As an academic field or area, anime/manga studies is, of course, concerned primarily with Japanese animation and Japanese comics as art forms. But, anime is also a medium – the same goes for manga – and so, anime/manga studies is also inevitably concerned with how Japanese animation and comics are produced, distributed around the world, and experienced by viewers and readers.
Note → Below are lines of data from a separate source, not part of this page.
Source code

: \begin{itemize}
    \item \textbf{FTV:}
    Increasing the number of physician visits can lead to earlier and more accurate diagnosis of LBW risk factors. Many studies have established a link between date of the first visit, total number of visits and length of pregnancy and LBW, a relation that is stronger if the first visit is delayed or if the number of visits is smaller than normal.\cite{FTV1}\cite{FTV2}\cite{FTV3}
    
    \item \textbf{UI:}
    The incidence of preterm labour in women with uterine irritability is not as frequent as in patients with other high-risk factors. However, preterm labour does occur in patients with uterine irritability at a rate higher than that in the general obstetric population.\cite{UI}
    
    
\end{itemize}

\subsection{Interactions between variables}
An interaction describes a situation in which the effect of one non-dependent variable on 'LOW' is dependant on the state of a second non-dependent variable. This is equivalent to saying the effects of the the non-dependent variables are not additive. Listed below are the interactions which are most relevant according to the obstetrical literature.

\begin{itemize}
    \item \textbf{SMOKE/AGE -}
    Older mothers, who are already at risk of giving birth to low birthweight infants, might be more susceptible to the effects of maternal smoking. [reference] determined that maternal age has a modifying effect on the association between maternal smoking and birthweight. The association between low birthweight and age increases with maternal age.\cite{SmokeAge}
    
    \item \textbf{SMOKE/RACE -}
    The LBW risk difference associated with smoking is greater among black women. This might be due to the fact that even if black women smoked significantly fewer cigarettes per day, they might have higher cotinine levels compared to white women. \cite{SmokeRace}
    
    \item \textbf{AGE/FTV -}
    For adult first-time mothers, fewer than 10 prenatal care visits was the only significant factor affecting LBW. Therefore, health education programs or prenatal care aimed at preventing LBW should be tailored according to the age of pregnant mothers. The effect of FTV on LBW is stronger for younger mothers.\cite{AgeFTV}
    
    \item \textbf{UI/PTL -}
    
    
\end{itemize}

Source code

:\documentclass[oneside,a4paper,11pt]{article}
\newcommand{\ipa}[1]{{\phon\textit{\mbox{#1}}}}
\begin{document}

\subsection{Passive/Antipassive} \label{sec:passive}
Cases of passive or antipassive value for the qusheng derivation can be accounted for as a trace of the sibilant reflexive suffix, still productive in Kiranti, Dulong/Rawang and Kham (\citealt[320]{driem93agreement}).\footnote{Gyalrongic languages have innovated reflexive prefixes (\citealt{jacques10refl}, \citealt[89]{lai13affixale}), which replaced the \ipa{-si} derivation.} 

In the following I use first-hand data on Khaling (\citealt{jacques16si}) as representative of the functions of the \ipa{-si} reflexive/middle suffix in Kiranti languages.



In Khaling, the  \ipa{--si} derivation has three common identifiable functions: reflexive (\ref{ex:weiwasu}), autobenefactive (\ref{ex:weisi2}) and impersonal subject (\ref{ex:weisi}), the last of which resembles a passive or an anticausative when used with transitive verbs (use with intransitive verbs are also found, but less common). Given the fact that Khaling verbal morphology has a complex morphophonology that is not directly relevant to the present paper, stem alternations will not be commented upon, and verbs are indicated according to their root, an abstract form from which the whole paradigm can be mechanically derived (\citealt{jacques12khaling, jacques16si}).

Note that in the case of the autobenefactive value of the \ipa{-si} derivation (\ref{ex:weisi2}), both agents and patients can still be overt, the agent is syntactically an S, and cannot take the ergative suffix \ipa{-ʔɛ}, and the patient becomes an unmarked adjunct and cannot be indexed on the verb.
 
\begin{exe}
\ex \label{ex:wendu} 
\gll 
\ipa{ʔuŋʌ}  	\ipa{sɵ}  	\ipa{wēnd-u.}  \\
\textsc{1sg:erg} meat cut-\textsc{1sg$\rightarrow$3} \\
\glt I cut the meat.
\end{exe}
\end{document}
Of course, studying media audiences means asking particular questions – and using approaches, methodologies, techniques and tools that are necessarily different from those used in studying art forms. Audience research is complicated, difficult logistically, time-consuming, and, in anime/manga studies, still rather infrequent, taking the form, primarily, of ethnographic studies such as Susan Napier’s The world of anime fandom in America (Mechademia, 1, 47-63) and Patrick Drazen’s “Reading right to left: The surprisingly broad appeal of manga and anime; or, ‘wait a minute'” (in Mangatopia: Essays on Manga and Anime in the Modern World). Sandra Annett’s recent book Anime Fan Communities: Transcultural Flows and Frictions (Palgrave Macmillan, 2014) is definitely a welcome addition to the literature on this topic, but again, its approach is essentially descriptive, not quantitative.
Another initiative that has specifically focused on researching anime fans – their demographics, attitudes, behaviors, personal characteristics, political affiliations, and other related factors is the International Anime Research Project, a group of scholars led by Dr. Stephen Reysen (Texas A&M University-Commerce).